THE TASK: From the listing below, extract every line in which the word "username" appears.

EXERCISE DATA:
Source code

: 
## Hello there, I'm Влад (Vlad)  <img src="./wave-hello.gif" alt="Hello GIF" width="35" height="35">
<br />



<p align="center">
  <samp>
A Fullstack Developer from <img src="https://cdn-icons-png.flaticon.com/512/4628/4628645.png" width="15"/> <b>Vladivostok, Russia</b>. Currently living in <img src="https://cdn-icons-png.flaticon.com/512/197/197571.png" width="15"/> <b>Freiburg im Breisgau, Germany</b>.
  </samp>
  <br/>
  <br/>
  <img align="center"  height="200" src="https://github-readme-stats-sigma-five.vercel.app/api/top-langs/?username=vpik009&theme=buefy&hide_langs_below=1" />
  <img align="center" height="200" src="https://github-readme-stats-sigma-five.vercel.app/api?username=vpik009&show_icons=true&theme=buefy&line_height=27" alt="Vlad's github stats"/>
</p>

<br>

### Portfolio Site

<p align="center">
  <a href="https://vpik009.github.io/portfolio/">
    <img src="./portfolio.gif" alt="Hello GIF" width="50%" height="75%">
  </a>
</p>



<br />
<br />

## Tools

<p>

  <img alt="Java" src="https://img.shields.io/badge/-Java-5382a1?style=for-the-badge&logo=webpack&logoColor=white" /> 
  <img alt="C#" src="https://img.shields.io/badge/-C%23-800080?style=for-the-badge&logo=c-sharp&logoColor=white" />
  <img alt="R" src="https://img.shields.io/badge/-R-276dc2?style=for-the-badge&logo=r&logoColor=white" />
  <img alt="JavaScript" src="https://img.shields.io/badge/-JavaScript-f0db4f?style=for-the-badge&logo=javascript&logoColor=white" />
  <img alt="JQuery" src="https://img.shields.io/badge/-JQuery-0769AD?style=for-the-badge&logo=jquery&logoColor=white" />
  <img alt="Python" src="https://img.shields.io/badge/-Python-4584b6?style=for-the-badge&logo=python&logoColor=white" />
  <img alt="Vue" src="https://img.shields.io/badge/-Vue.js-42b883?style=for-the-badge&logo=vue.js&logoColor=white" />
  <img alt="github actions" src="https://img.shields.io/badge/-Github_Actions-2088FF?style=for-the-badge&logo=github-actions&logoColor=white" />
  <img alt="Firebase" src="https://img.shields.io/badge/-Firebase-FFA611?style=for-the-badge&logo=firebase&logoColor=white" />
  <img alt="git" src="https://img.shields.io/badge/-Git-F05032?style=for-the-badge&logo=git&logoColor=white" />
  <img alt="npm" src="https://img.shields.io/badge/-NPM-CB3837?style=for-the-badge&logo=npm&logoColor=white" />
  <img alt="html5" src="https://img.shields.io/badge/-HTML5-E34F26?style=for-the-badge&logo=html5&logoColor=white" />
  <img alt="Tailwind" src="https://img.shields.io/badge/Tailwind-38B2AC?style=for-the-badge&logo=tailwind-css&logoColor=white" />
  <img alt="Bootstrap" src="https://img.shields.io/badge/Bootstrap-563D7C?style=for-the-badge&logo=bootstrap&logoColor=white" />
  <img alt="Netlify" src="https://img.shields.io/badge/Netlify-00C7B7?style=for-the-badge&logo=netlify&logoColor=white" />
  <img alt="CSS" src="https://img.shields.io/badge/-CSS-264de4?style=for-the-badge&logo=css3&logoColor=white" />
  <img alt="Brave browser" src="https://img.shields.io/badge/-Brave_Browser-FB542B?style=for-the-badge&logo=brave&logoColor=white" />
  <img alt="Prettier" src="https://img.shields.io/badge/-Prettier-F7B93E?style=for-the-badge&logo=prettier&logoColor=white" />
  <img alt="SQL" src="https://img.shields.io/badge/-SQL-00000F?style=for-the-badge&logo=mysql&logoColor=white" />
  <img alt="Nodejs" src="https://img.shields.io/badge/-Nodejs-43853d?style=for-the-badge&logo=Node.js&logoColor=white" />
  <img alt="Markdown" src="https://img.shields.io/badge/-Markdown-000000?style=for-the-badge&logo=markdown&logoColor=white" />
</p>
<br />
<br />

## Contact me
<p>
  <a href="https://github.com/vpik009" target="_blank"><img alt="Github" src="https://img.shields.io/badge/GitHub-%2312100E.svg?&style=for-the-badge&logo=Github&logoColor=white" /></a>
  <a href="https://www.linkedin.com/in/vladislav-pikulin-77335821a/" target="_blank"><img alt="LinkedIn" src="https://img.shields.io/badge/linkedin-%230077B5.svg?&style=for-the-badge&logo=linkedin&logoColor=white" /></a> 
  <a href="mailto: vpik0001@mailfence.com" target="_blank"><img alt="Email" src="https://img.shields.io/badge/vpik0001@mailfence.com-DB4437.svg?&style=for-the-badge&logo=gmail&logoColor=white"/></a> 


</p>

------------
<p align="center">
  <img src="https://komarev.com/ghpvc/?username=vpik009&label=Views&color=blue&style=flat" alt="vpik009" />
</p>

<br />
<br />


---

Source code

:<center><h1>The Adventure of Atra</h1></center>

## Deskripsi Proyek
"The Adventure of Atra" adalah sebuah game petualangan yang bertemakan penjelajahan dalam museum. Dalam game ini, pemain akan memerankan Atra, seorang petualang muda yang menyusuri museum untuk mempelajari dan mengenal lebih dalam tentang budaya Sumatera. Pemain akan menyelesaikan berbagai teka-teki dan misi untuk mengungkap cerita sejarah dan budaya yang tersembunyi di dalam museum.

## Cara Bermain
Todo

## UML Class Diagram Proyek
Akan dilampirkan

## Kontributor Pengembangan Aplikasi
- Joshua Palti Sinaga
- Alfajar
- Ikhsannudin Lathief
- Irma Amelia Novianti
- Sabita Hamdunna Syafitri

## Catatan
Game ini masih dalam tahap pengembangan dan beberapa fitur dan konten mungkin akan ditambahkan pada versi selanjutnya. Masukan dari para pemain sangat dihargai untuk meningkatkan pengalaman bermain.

RESPONSE:
  <img align="center"  height="200" src="https://github-readme-stats-sigma-five.vercel.app/api/top-langs/?username=vpik009&theme=buefy&hide_langs_below=1" />
  <img align="center" height="200" src="https://github-readme-stats-sigma-five.vercel.app/api?username=vpik009&show_icons=true&theme=buefy&line_height=27" alt="Vlad's github stats"/>
  <img src="https://komarev.com/ghpvc/?username=vpik009&label=Views&color=blue&style=flat" alt="vpik009" />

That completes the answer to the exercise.